US 11,991,198 B1
User-specific data-driven network security
Vikram Kapoor, Cupertino, CA (US); Harish Kumar Bharat Singh, Pleasanton, CA (US); Weifei Zeng, Sunnyvale, CA (US); Vimalkumar Jeyakumar, Los Altos, CA (US); Theron Tock, Mountain View, CA (US); Ying Xie, Cupertino, CA (US); and Yijou Chen, Cupertino, CA (US)
Assigned to LACEWORK, INC., Mountain View, CA (US)
Filed by LACEWORK, INC., San Jose, CA (US)
Filed on Jul. 6, 2022, as Appl. No. 17/858,949.
Application 17/858,949 is a continuation of application No. 17/836,558, filed on Jun. 9, 2022, abandoned.
Application 17/836,558 is a continuation in part of application No. 17/196,887, filed on Mar. 9, 2021, granted, now 11,689,553.

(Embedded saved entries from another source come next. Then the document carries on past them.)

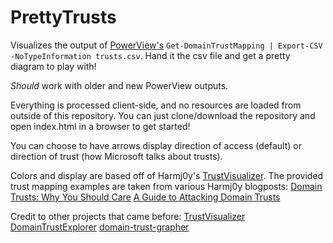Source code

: # PrettyTrusts
Visualizes the output of [PowerView's](https://github.com/PowerShellMafia/PowerSploit/blob/dev/Recon/PowerView.ps1) `Get-DomainTrustMapping | Export-CSV -NoTypeInformation trusts.csv`. Hand it the csv file and get a pretty diagram to play with!

*Should* work with older and new PowerView outputs.

Everything is processed client-side, and no resources are loaded from outside of this repository. You can just clone/download the repository and open index.html in a browser to get started!

You can choose to have arrows display direction of access (default) or direction of trust (how Microsoft talks about trusts).

Colors and display are based off of Harmj0y's [TrustVisualizer](https://github.com/HarmJ0y/TrustVisualizer).
The provided trust mapping examples are taken from various Harmj0y blogposts:
[Domain Trusts: Why You Should Care](http://www.harmj0y.net/blog/redteaming/domain-trusts-why-you-should-care/)
[A Guide to Attacking Domain Trusts](http://www.harmj0y.net/blog/redteaming/a-guide-to-attacking-domain-trusts/)

Credit to other projects that came before:
[TrustVisualizer](https://github.com/HarmJ0y/TrustVisualizer)
[DomainTrustExplorer](https://github.com/sixdub/DomainTrustExplorer/)
[domain-trust-grapher](https://github.com/tomsteele/domain-trust-grapher)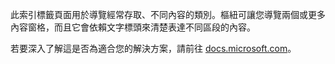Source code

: ﻿此索引標籤頁面用於導覽經常存取、不同內容的類別。樞紐可讓您導覽兩個或更多內容窗格，而且它會依賴文字標頭來清楚表達不同區段的內容。

若要深入了解這是否為適合您的解決方案，請前往 [docs.microsoft.com](https://docs.microsoft.com/zh-tw/windows/uwp/design/controls-and-patterns/pivot)。
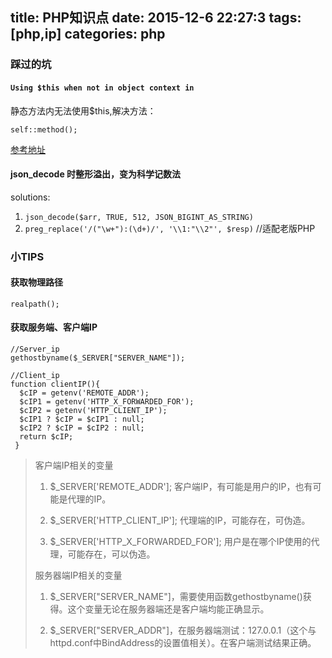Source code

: 
title: PHP知识点
date: 2015-12-6 22:27:3
tags: [php,ip]
categories: php
---

### 踩过的坑

#### `Using $this when not in object context in`

 静态方法内无法使用$this,解决方法：

    self::method();

[参考地址](http://blog.csdn.net/yageeart/article/details/6662059)

#### json_decode 时整形溢出，变为科学记数法

solutions:
1. `json_decode($arr, TRUE, 512, JSON_BIGINT_AS_STRING)`
2. `preg_replace('/("\w+"):(\d+)/', '\\1:"\\2"', $resp)`  //适配老版PHP

### 小TIPS

#### 获取物理路径
    realpath();
#### 获取服务端、客户端IP

    //Server_ip
    gethostbyname($_SERVER["SERVER_NAME"]); 

    //Client_ip
    function clientIP(){   
      $cIP = getenv('REMOTE_ADDR');   
      $cIP1 = getenv('HTTP_X_FORWARDED_FOR');   
      $cIP2 = getenv('HTTP_CLIENT_IP');   
      $cIP1 ? $cIP = $cIP1 : null;   
      $cIP2 ? $cIP = $cIP2 : null;   
      return $cIP;
     }   

> 客户端IP相关的变量
> 1. $_SERVER['REMOTE_ADDR']; 客户端IP，有可能是用户的IP，也有可能是代理的IP。
> 
> 2. $_SERVER['HTTP_CLIENT_IP']; 代理端的IP，可能存在，可伪造。
> 
> 3. $_SERVER['HTTP_X_FORWARDED_FOR']; 用户是在哪个IP使用的代理，可能存在，可以伪造。
> 
> 服务器端IP相关的变量
> 1. $_SERVER["SERVER_NAME"]，需要使用函数gethostbyname()获得。这个变量无论在服务器端还是客户端均能正确显示。
> 
> 2. $_SERVER["SERVER_ADDR"]，在服务器端测试：127.0.0.1（这个与httpd.conf中BindAddress的设置值相关）。在客户端测试结果正确。



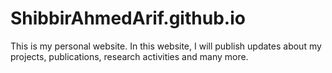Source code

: # ShibbirAhmedArif.github.io
This is my personal website. In this website, I will publish updates about my projects, publications, research activities and many more.
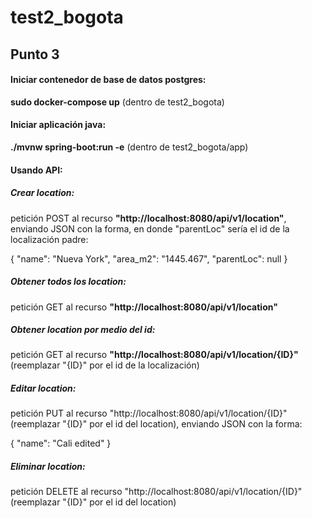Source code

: # test2_bogota

## **Punto 3** 

#### Iniciar contenedor de base de datos postgres:

**sudo docker-compose up**   (dentro de test2_bogota)

#### Iniciar aplicación java:

**./mvnw spring-boot:run -e**  (dentro de test2_bogota/app)


#### Usando API:

##### **Crear location:**

petición POST al recurso **"http://localhost:8080/api/v1/location"**, enviando JSON con la forma, en donde "parentLoc" sería el id de la localización padre:

{
	"name": "Nueva York",
	"area_m2": "1445.467",
	"parentLoc": null
}

##### **Obtener todos los location:**

petición GET al recurso **"http://localhost:8080/api/v1/location"**

##### **Obtener location por medio del id:**

petición GET al recurso **"http://localhost:8080/api/v1/location/{ID}"**  (reemplazar "{ID}" por el id de la localización)

##### **Editar location:**

petición PUT al recurso "http://localhost:8080/api/v1/location/{ID}"  (reemplazar "{ID}" por el id del location), enviando JSON con la forma:

{
	"name": "Cali edited"
}

##### **Eliminar location:**

petición DELETE al recurso "http://localhost:8080/api/v1/location/{ID}" (reemplazar "{ID}" por el id del location)

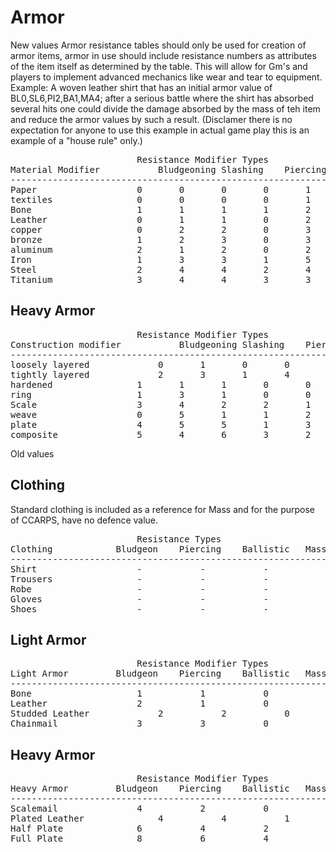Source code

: # Armor #
New values
Armor resistance tables should only be used for creation of armor items, armor in use should include resistance numbers as attributes of the item itself as determined by the table. This will allow for Gm's and players to implement advanced mechanics like wear and tear to equipment. Example: A woven leather shirt that has an initial armor value of BL0,SL6,PI2,BA1,MA4; after a serious battle where the shirt has absorbed several hits one could divide the damage absorbed by the mass of teh item and reduce the armor values by such a result. (Disclamer there is no expectation for anyone to use this example in actual game play this is an example of a "house rule" only.)  
<pre>
						Resistance Modifier Types
Material Modifier			Bludgeoning	Slashing	Piercing	Ballistic	Mass
--------------------------------------------------------------
Paper					0		0		0		0		1
textiles				0		0		0		0		1	
Bone					1		1		1		1		2
Leather					0		1		1		0		2
copper  				0		2		2		0		3
bronze 					1		2		3		0		3
aluminum 				2		1		2		0		2
Iron 					1		3		3		1		5
Steel 					2		4		4		2		4
Titanium 				3		4		4		3		3
</pre>
## Heavy Armor ##
<pre>
						Resistance Modifier Types
Construction modifier			Bludgeoning	Slashing	Piercing	Ballistic	Mass
--------------------------------------------------------------
loosely layered				0		1		0		0		0
tightly layered 			2		3		1		4		1
hardened				1		1		1		0		0
ring					1		3		1		0		0	
Scale					3		4		2		2		1
weave					0		5		1		1		2
plate					4		5		5		1		3
composite				5		4		6		3		2
</pre>
Old values
## Clothing ##
Standard clothing is included as a reference for Mass and for the purpose of CCARPS, have no defence value.
<pre>
						Resistance Types
Clothing			Bludgeon	Piercing	Ballistic	Mass
--------------------------------------------------------------
Shirt					-			-			-		
Trousers				-			-			-		
Robe					-			-			-		
Gloves					-			-			-		
Shoes					-			-			-		
</pre>

## Light Armor ##
<pre>
						Resistance Modifier Types
Light Armor			Bludgeon	Piercing	Ballistic	Mass
--------------------------------------------------------------
Bone					1			1			0
Leather					2			1			0
Studded Leather				2			2			0
Chainmail				3			3			0
</pre>

## Heavy Armor ##
<pre>
						Resistance Modifier Types
Heavy Armor			Bludgeon	Piercing	Ballistic	Mass
--------------------------------------------------------------
Scalemail				4			2			0
Plated Leather				4			4			1
Half Plate				6			4			2
Full Plate				8			6			4
</pre>

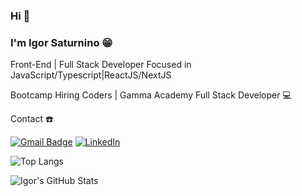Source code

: ### Hi 👋
### I'm Igor Saturnino 😁

Front-End | Full Stack Developer Focused in JavaScript/Typescript|ReactJS/NextJS

Bootcamp Hiring Coders | Gamma Academy Full Stack Developer 💻

Contact ☎️

[![Gmail Badge](https://img.shields.io/badge/Gmail-red?logo=gmail&logoColor=white)](mailto:igornascimentosaturnino11@gmail.com)
[![LinkedIn](https://img.shields.io/badge/-LinkedIn-0077B5?logo=linkedin&logoColor=white)](https://linkedin.com/in/igornascimentosaturnino)

![Top Langs](https://github-readme-stats.vercel.app/api/top-langs/?username=IgorSaturno&layout=compact&theme=radical)

![Igor's GitHub Stats](https://github-readme-stats.vercel.app/api?username=IgorSaturno&show_icons=true&theme=radical)
 
<!--
**IgorSaturno/IgorSaturno** is a ✨ _special_ ✨ repository because its `README.md` (this file) appears on your GitHub profile.

Here are some ideas to get you started:

- 🔭 I’m currently working on ...
- 🌱 I’m currently learning ...
- 👯 I’m looking to collaborate on ...
- 🤔 I’m looking for help with ...
- 💬 Ask me about ...
- 📫 How to reach me: ...
- 😄 Pronouns: ...
- ⚡ Fun fact: ...
-->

Application 17/196,887 is a continuation of application No. 16/459,207, filed on Jul. 1, 2019, granted, now 10,986,114, issued on Apr. 20, 2021.

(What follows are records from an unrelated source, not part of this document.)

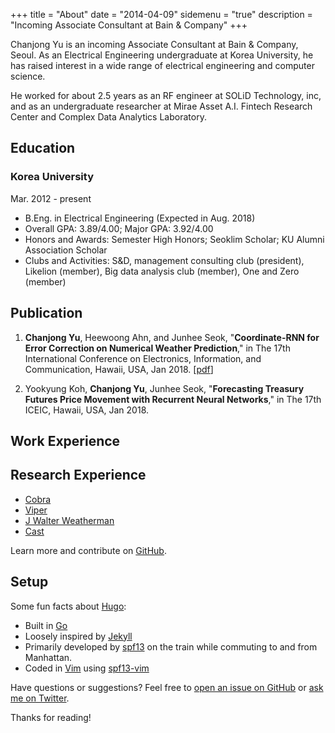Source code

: +++
title = "About"
date = "2014-04-09"
sidemenu = "true"
description = "Incoming Associate Consultant at Bain & Company"
+++

Chanjong Yu is an incoming Associate Consultant at Bain & Company, Seoul. As an Electrical Engineering undergraduate at Korea University, he has raised interest in a wide range of electrical engineering and computer science. 

He worked for about 2.5 years as an RF engineer at SOLiD Technology, inc, and as an undergraduate researcher at Mirae Asset A.I. Fintech Research Center and Complex Data Analytics Laboratory.

## Education
### Korea University 
Mar. 2012 - present

* B.Eng. in Electrical Engineering (Expected in Aug. 2018)
* Overall GPA: 3.89/4.00; Major GPA: 3.92/4.00
* Honors and Awards: Semester High Honors; Seoklim Scholar; KU Alumni Association Scholar
* Clubs and Activities: S&D, management consulting club (president), Likelion (member), Big data analysis club (member), One and Zero (member)

## Publication
1. **Chanjong Yu**, Heewoong Ahn, and Junhee Seok, "__Coordinate-RNN for Error Correction on Numerical Weather Prediction__," in The 17th International Conference on Electronics, Information, and Communication, Hawaii, USA, Jan 2018. [[pdf](https://ieeexplore.ieee.org/document/8330699/)]

2.  Yookyung Koh, **Chanjong Yu**, Junhee Seok, "__Forecasting Treasury Futures Price Movement with Recurrent Neural Networks__," in The 17th ICEIC, Hawaii, USA, Jan 2018.

## Work Experience 

## Research Experience

* [Cobra](https://github.com/spf13/cobra)
* [Viper](https://github.com/spf13/viper)
* [J Walter Weatherman](https://github.com/spf13/jWalterWeatherman)
* [Cast](https://github.com/spf13/cast)

Learn more and contribute on [GitHub](https://github.com/spf13).

## Setup

Some fun facts about [Hugo](http://gohugo.io/):

* Built in [Go](http://golang.org/)
* Loosely inspired by [Jekyll](http://jekyllrb.com/)
* Primarily developed by [spf13](http://spf13.com/) on the train while commuting to and from Manhattan.
* Coded in [Vim](http://vim.org) using [spf13-vim](http://vim.spf13.com/)

Have questions or suggestions? Feel free to [open an issue on GitHub](https://github.com/spf13/hugo/issues/new) or [ask me on Twitter](https://twitter.com/spf13).

Thanks for reading!
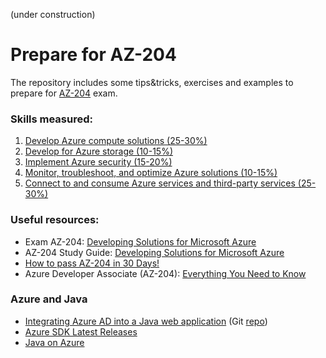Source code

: (under construction)
# Prepare for AZ-204
The repository includes some tips&tricks, exercises and examples to prepare for [AZ-204](https://docs.microsoft.com/en-us/learn/certifications/exams/az-204) exam.

### Skills measured:
1. [Develop Azure compute solutions (25-30%)](https://github.com/ebd622/az204/tree/main/1_compute)
2. [Develop for Azure storage (10-15%)](https://github.com/ebd622/az204/tree/main/2_storage)
3. [Implement Azure security (15-20%)](https://github.com/ebd622/az204/tree/main/3_security)
4. [Monitor, troubleshoot, and optimize Azure solutions (10-15%)](https://github.com/ebd622/az204/tree/main/4_monitor)
5. [Connect to and consume Azure services and third-party services (25-30%)](https://github.com/ebd622/az204/tree/main/5_services)


### Useful resources:
* Exam AZ-204: [Developing Solutions for Microsoft Azure](https://docs.microsoft.com/en-us/learn/certifications/exams/az-204)
* AZ-204 Study Guide: [Developing Solutions for Microsoft Azure](https://www.thomasmaurer.ch/2020/03/az-204-study-guide-developing-solutions-for-microsoft-azure/)
* [How to pass AZ-204 in 30 Days!](https://www.thomasmaurer.ch/2020/03/az-204-study-guide-developing-solutions-for-microsoft-azure/)
* Azure Developer Associate (AZ-204): [Everything You Need to Know](https://k21academy.com/microsoft-azure/az-204/az-204-azure-developer-associate-everything-you-need-to-know/)

### Azure and Java
* [Integrating Azure AD into a Java web application](https://docs.microsoft.com/en-us/samples/azure-samples/active-directory-java-webapp-openidconnect/integrating-azure-ad-into-a-java-web-application/) (Git [repo](https://github.com/Azure-Samples/ms-identity-java-webapp/tree/master/))
* [Azure SDK Latest Releases](https://azure.github.io/azure-sdk/releases/latest/java.html)
* [Java on Azure](https://docs.microsoft.com/en-us/learn/paths/java-on-azure/?WT.mc_id=api_CatalogApi)

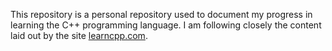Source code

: This repository is a personal repository used to document my progress in learning the C++ programming language. 
I am following closely the content laid out by the site [learncpp.com](https://www.learncpp.com/).
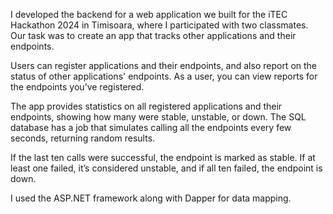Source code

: I developed the backend for a web application we built for the iTEC Hackathon 2024 in Timisoara, where I participated with two classmates. Our task was to create an app that tracks other applications and their endpoints.

Users can register applications and their endpoints, and also report on the status of other applications' endpoints. As a user, you can view reports for the endpoints you’ve registered.

The app provides statistics on all registered applications and their endpoints, showing how many were stable, unstable, or down. The SQL database has a job that simulates calling all the endpoints every few seconds, returning random results.

If the last ten calls were successful, the endpoint is marked as stable. If at least one failed, it’s considered unstable, and if all ten failed, the endpoint is down.

I used the ASP.NET framework along with Dapper for data mapping.
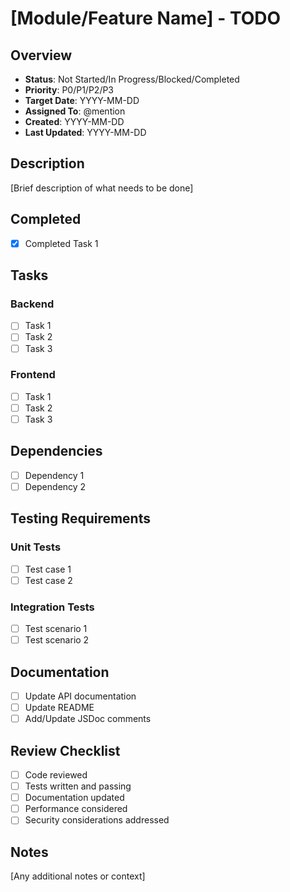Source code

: # [Module/Feature Name] - TODO

## Overview
- **Status**: Not Started/In Progress/Blocked/Completed
- **Priority**: P0/P1/P2/P3
- **Target Date**: YYYY-MM-DD
- **Assigned To**: @mention
- **Created**: YYYY-MM-DD
- **Last Updated**: YYYY-MM-DD

## Description
[Brief description of what needs to be done]

## Completed
- [x] Completed Task 1

## Tasks
### Backend
- [ ] Task 1
- [ ] Task 2
- [ ] Task 3

### Frontend
- [ ] Task 1
- [ ] Task 2
- [ ] Task 3

## Dependencies
- [ ] Dependency 1
- [ ] Dependency 2

## Testing Requirements
### Unit Tests
- [ ] Test case 1
- [ ] Test case 2

### Integration Tests
- [ ] Test scenario 1
- [ ] Test scenario 2

## Documentation
- [ ] Update API documentation
- [ ] Update README
- [ ] Add/Update JSDoc comments

## Review Checklist
- [ ] Code reviewed
- [ ] Tests written and passing
- [ ] Documentation updated
- [ ] Performance considered
- [ ] Security considerations addressed

## Notes
[Any additional notes or context]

Application 16/459,207 is a continuation of application No. 16/134,821, filed on Sep. 18, 2018, granted, now 10,419,469, issued on Sep. 17, 2019.

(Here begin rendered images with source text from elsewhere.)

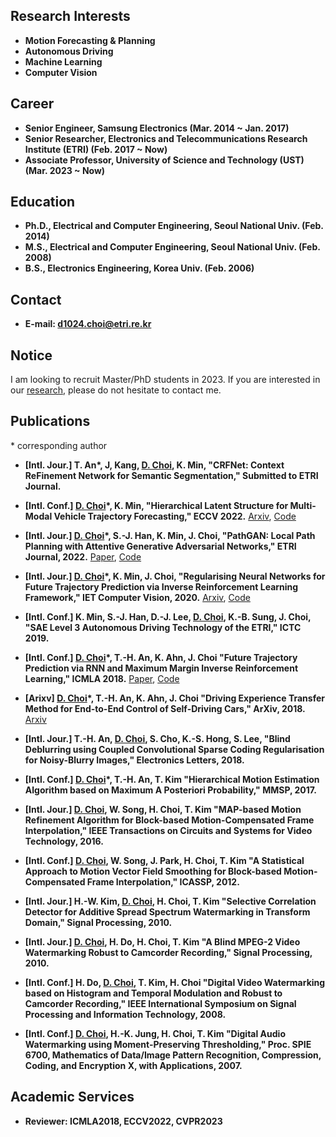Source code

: ## Research Interests
+ **Motion Forecasting & Planning**
+ **Autonomous Driving**
+ **Machine Learning**
+ **Computer Vision**

## Career
+ **Senior Engineer, Samsung Electronics (Mar. 2014 ~ Jan. 2017)**
+ **Senior Researcher, Electronics and Telecommunications Research Institute (ETRI) (Feb. 2017 ~ Now)**
+ **Associate Professor, University of Science and Technology (UST) (Mar. 2023 ~ Now)**

## Education
+ **Ph.D., Electrical and Computer Engineering, Seoul National Univ. (Feb. 2014)**
+ **M.S., Electrical and Computer Engineering, Seoul National Univ. (Feb. 2008)**
+ **B.S., Electronics Engineering, Korea Univ. (Feb. 2006)**

## Contact
+ **E-mail: d1024.choi@etri.re.kr**

## Notice
I am looking to recruit Master/PhD students in 2023. If you are interested in our [research](https://adir-etri.github.io/), please do not hesitate to contact me.

  
## Publications
\* corresponding author

+ **[Intl. Jour.] T. An\*, J, Kang, <ins>D. Choi</ins>, K. Min, "CRFNet: Context ReFinement Network for Semantic Segmentation," Submitted to ETRI Journal.**

+ **[Intl. Conf.] <ins>D. Choi</ins>\*, K. Min, "Hierarchical Latent Structure for Multi-Modal Vehicle Trajectory Forecasting," ECCV 2022.** [Arxiv](https://arxiv.org/abs/2207.04624), [Code](https://github.com/d1024choi/HLSTrajForecast)

+ **[Intl. Jour.] <ins>D. Choi</ins>\*, S.-J. Han, K. Min, J. Choi, "PathGAN: Local Path Planning with Attentive Generative Adversarial Networks," ETRI Journal, 2022.** [Paper](https://www.researchgate.net/publication/363604723_PathGAN_Local_path_planning_with_attentive_generative_adversarial_networks), [Code](https://github.com/d1024choi/pathgan_pytorch)

+ **[Intl. Jour.] <ins>D. Choi</ins>\*, K. Min, J. Choi, "Regularising Neural Networks for Future Trajectory Prediction via Inverse Reinforcement Learning Framework," IET Computer Vision, 2020.** [Arxiv](https://arxiv.org/abs/1907.04525), [Code](https://github.com/d1024choi/traj-pred-irl)

+ **[Intl. Conf.] K. Min, S.-J. Han, D.-J. Lee, <ins>D. Choi</ins>, K.-B. Sung, J. Choi, "SAE Level 3 Autonomous Driving Technology of the ETRI," ICTC 2019.**

+ **[Intl. Conf.] <ins>D. Choi</ins>\*, T.-H. An, K. Ahn, J. Choi "Future Trajectory Prediction via RNN and Maximum Margin Inverse Reinforcement Learning," ICMLA 2018.** [Paper](https://www.researchgate.net/publication/330238721_Future_Trajectory_Prediction_via_RNN_and_Maximum_Margin_Inverse_Reinforcement_Learning), [Code](https://github.com/d1024choi/trajpred_mmirl)

+ **[Arixv] <ins>D. Choi</ins>\*, T.-H. An, K. Ahn, J. Choi "Driving Experience Transfer Method for End-to-End Control of Self-Driving Cars," ArXiv, 2018.** [Arxiv](https://arxiv.org/abs/1809.01822)

+ **[Intl. Jour.] T.-H. An, <ins>D. Choi</ins>, S. Cho, K.-S. Hong, S. Lee, "Blind Deblurring using Coupled Convolutional Sparse Coding Regularisation for Noisy-Blurry Images," Electronics Letters, 2018.**

+ **[Intl. Conf.] <ins>D. Choi</ins>\*, T.-H. An, T. Kim "Hierarchical Motion Estimation Algorithm based on Maximum A Posteriori Probability," MMSP, 2017.**

+ **[Intl. Jour.] <ins>D. Choi</ins>, W. Song, H. Choi, T. Kim "MAP-based Motion Refinement Algorithm for Block-based Motion-Compensated Frame Interpolation," IEEE Transactions on Circuits and Systems for Video Technology, 2016.**

+ **[Intl. Conf.] <ins>D. Choi</ins>, W. Song, J. Park, H. Choi, T. Kim "A Statistical Approach to Motion Vector Field Smoothing for Block-based Motion-Compensated Frame Interpolation," ICASSP, 2012.**

+ **[Intl. Jour.] H.-W. Kim, <ins>D. Choi</ins>, H. Choi, T. Kim "Selective Correlation Detector for Additive Spread Spectrum Watermarking in Transform Domain," Signal Processing, 2010.**

+ **[Intl. Jour.] <ins>D. Choi</ins>, H. Do, H. Choi, T. Kim "A Blind MPEG-2 Video Watermarking Robust to Camcorder Recording," Signal Processing, 2010.**

+ **[Intl. Conf.] H. Do, <ins>D. Choi</ins>, T. Kim, H. Choi "Digital Video Watermarking based on Histogram and Temporal Modulation and Robust to Camcorder Recording," IEEE International Symposium on Signal Processing and Information Technology, 2008.**

+ **[Intl. Conf.] <ins>D. Choi</ins>, H.-K. Jung, H. Choi, T. Kim "Digital Audio Watermarking using Moment-Preserving Thresholding," Proc. SPIE 6700, Mathematics of Data/Image Pattern Recognition, Compression, Coding, and Encryption X, with Applications, 2007.** 

## Academic Services
+ **Reviewer: ICMLA2018, ECCV2022, CVPR2023**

Claims priority of provisional application 63/240,818, filed on Sep. 3, 2021.
Claims priority of provisional application 62/650,971, filed on Mar. 30, 2018.
Claims priority of provisional application 62/590,986, filed on Nov. 27, 2017.
Int. Cl. H04L 29/06 (2006.01); G06F 9/455 (2018.01); G06F 9/54 (2006.01); G06F 16/901 (2019.01); G06F 16/9038 (2019.01); G06F 16/9535 (2019.01); G06F 16/9537 (2019.01); G06F 21/57 (2013.01); H04L 9/40 (2022.01); H04L 43/045 (2022.01); H04L 43/06 (2022.01); H04L 67/306 (2022.01); H04L 67/50 (2022.01); G06F 16/2455 (2019.01)
CPC H04L 63/1425 (2013.01) [G06F 9/455 (2013.01); G06F 9/545 (2013.01); G06F 16/9024 (2019.01); G06F 16/9038 (2019.01); G06F 16/9535 (2019.01); G06F 16/9537 (2019.01); G06F 21/57 (2013.01); H04L 43/045 (2013.01); H04L 43/06 (2013.01); H04L 63/10 (2013.01); H04L 67/306 (2013.01); H04L 67/535 (2022.05); G06F 16/2456 (2019.01)] 18 Claims
OG exemplary drawing
 
1. A method of user-specific data-driven network security, the method comprising:
generating, based on historical activity associated with a user, a trained model for determining whether a network request deviates from normal activity for the user;
receiving, from a user device associated with the user, the network request;
determining, based on the historical activity for the user and the trained model, whether the network request deviates from normal activity for the user; and
initiating, in response to the network request deviating from normal activity for the user, an approval workflow for the network request, wherein the approval workflow comprises one or more user-completable steps that, if completed, cause the network request to he allowed.